* **Task requirements**
Write out, word for word, every line in the data below from the one containing "Description: Customer 1 proceeded" to the one containing "13|2|pro monthly|29/03/2021", both of them included.
^^^^
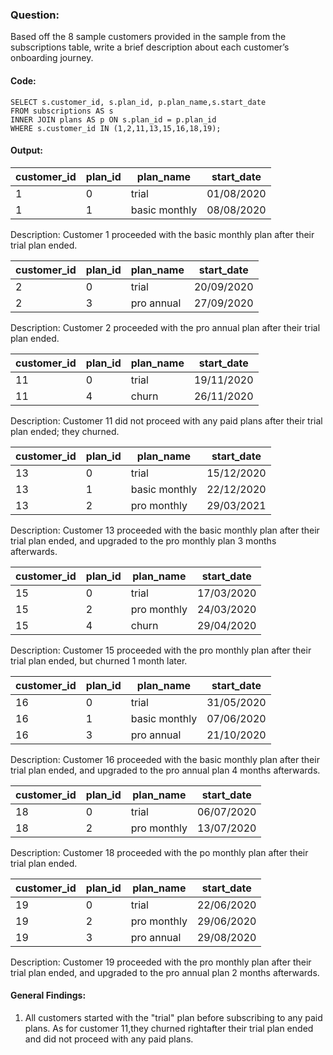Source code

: ### Question: 
Based off the 8 sample customers provided in the sample from the subscriptions table, write a brief description about each customer’s onboarding journey.

#### Code:
``` MySQL
SELECT s.customer_id, s.plan_id, p.plan_name,s.start_date
FROM subscriptions AS s
INNER JOIN plans AS p ON s.plan_id = p.plan_id
WHERE s.customer_id IN (1,2,11,13,15,16,18,19);
```

#### Output:
customer_id	|plan_id	|plan_name	|start_date
--|--|--|--|
1|0|trial|01/08/2020
1|1|basic monthly|08/08/2020

Description: Customer 1 proceeded with the basic monthly plan after their trial plan ended.

customer_id	|plan_id	|plan_name	|start_date
--|--|--|--|
2|0|trial|20/09/2020
2|3|pro annual|27/09/2020

Description: Customer 2 proceeded with the pro annual plan after their trial plan ended.

customer_id	|plan_id	|plan_name	|start_date
--|--|--|--|
11|0|trial|19/11/2020
11|4|churn|26/11/2020

Description: Customer 11 did not proceed with any paid plans after their trial plan ended; they churned.

customer_id	|plan_id	|plan_name	|start_date
--|--|--|--|
13|0|trial|15/12/2020
13|1|basic monthly|22/12/2020
13|2|pro monthly|29/03/2021

Description: Customer 13 proceeded with the basic monthly plan after their trial plan ended, and upgraded to the pro monthly plan 3 months afterwards.

customer_id	|plan_id	|plan_name	|start_date
--|--|--|--|
15|0|trial|17/03/2020
15|2|pro monthly|24/03/2020
15|4|churn|29/04/2020

Description: Customer 15 proceeded with the pro monthly plan after their trial plan ended, but churned 1 month later.

customer_id	|plan_id	|plan_name	|start_date
--|--|--|--|
16|0|trial|31/05/2020
16|1|basic monthly|07/06/2020
16|3|pro annual|21/10/2020

Description: Customer 16 proceeded with the basic monthly plan after their trial plan ended, and upgraded to the pro annual plan 4 months afterwards.

customer_id	|plan_id	|plan_name	|start_date
--|--|--|--|
18|0|trial|06/07/2020
18|2|pro monthly|13/07/2020

Description: Customer 18 proceeded with the po monthly plan after their trial plan ended.

customer_id	|plan_id	|plan_name	|start_date
--|--|--|--|
19|0|trial|22/06/2020
19|2|pro monthly|29/06/2020
19|3|pro annual|29/08/2020

Description: Customer 19 proceeded with the pro monthly plan after their trial plan ended, and upgraded to the pro annual plan 2 months afterwards.

#### General Findings:
1. All customers started with the "trial" plan before subscribing to any paid plans. As for customer 11,they churned rightafter their trial plan ended and did not proceed with any paid plans.

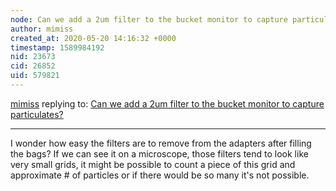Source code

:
 ```yaml
---
node: Can we add a 2um filter to the bucket monitor to capture particulates?
author: mimiss
created_at: 2020-05-20 14:16:32 +0000
timestamp: 1589984192
nid: 23673
cid: 26852
uid: 579821
---
```




[mimiss](../profile/mimiss) replying to: [Can we add a 2um filter to the bucket monitor to capture particulates?](../notes/kgradow1/05-20-2020/can-we-add-a-2um-filter-to-the-bucket-monitor-to-capture-particulates)

----
I wonder how easy the filters are to remove from the adapters after filling the bags? If we can see it on a microscope, those filters tend to look like very small grids, it might be possible to count a piece of this grid and approximate # of particles or if there would be so many it's not possible. 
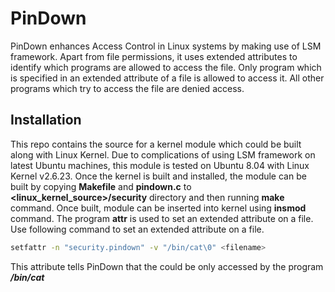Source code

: # PinDown

PinDown enhances Access Control in Linux systems by making use of LSM framework. Apart from file permissions, it uses extended attributes to identify which programs are allowed to access the file. Only program which is specified in an extended attribute of a file is allowed to access it. All other programs which try to access the file are denied access.

## Installation

This repo contains the source for a kernel module which could be built along with Linux Kernel. Due to complications of using LSM framework on latest Ubuntu machines, this module is tested on Ubuntu 8.04 with Linux Kernel v2.6.23. Once the kernel is built and installed, the module can be built by copying **Makefile** and **pindown.c** to **<linux_kernel_source>/security** directory and then running **make** command. Once built, module can be inserted into kernel using **insmod** command. The program **attr** is used to set an extended attribute on a file. Use following command to set an extended attribute on a file.

```bash
setfattr -n "security.pindown" -v "/bin/cat\0" <filename>
```

This attribute tells PinDown that the <filename> could be only accessed by the program ***/bin/cat***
^^^^
* **Answer space**
Description: Customer 1 proceeded with the basic monthly plan after their trial plan ended.

customer_id	|plan_id	|plan_name	|start_date
--|--|--|--|
2|0|trial|20/09/2020
2|3|pro annual|27/09/2020

Description: Customer 2 proceeded with the pro annual plan after their trial plan ended.

customer_id	|plan_id	|plan_name	|start_date
--|--|--|--|
11|0|trial|19/11/2020
11|4|churn|26/11/2020

Description: Customer 11 did not proceed with any paid plans after their trial plan ended; they churned.

customer_id	|plan_id	|plan_name	|start_date
--|--|--|--|
13|0|trial|15/12/2020
13|1|basic monthly|22/12/2020
13|2|pro monthly|29/03/2021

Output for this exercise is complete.